● Exercise aim:
Up to and including the line containing "<b>v1.0.50   完成了基本的富文本编辑器的编辑存储框架。</b> <br>", please reproduce the lines of the listing below, starting from the top.

● Given records:
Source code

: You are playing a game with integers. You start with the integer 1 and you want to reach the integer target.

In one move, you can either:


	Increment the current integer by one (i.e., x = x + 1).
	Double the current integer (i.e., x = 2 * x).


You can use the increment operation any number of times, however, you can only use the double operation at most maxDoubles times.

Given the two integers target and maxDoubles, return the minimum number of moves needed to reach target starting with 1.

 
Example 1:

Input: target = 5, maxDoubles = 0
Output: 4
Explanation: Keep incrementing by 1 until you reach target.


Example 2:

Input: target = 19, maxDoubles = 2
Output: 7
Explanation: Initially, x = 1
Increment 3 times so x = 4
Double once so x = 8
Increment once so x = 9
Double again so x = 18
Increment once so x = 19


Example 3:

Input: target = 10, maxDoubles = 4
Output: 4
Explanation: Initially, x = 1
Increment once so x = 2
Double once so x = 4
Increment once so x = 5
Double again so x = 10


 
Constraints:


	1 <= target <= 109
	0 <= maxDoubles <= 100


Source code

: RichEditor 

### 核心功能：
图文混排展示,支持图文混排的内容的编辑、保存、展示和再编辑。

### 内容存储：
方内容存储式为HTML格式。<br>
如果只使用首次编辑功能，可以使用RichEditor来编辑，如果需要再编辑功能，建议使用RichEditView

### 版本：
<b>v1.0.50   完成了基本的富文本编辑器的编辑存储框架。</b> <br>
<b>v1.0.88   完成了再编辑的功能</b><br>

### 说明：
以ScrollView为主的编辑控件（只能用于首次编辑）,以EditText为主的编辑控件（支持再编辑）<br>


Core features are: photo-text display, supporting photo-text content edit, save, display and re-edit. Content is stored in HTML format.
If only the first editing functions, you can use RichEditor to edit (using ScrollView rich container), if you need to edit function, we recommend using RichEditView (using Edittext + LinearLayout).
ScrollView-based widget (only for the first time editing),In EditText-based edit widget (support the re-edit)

● Solution to this task:
Source code

: You are playing a game with integers. You start with the integer 1 and you want to reach the integer target.

In one move, you can either:


	Increment the current integer by one (i.e., x = x + 1).
	Double the current integer (i.e., x = 2 * x).


You can use the increment operation any number of times, however, you can only use the double operation at most maxDoubles times.

Given the two integers target and maxDoubles, return the minimum number of moves needed to reach target starting with 1.

 
Example 1:

Input: target = 5, maxDoubles = 0
Output: 4
Explanation: Keep incrementing by 1 until you reach target.


Example 2:

Input: target = 19, maxDoubles = 2
Output: 7
Explanation: Initially, x = 1
Increment 3 times so x = 4
Double once so x = 8
Increment once so x = 9
Double again so x = 18
Increment once so x = 19


Example 3:

Input: target = 10, maxDoubles = 4
Output: 4
Explanation: Initially, x = 1
Increment once so x = 2
Double once so x = 4
Increment once so x = 5
Double again so x = 10


 
Constraints:


	1 <= target <= 109
	0 <= maxDoubles <= 100


Source code

: RichEditor 

### 核心功能：
图文混排展示,支持图文混排的内容的编辑、保存、展示和再编辑。

### 内容存储：
方内容存储式为HTML格式。<br>
如果只使用首次编辑功能，可以使用RichEditor来编辑，如果需要再编辑功能，建议使用RichEditView

### 版本：
<b>v1.0.50   完成了基本的富文本编辑器的编辑存储框架。</b> <br>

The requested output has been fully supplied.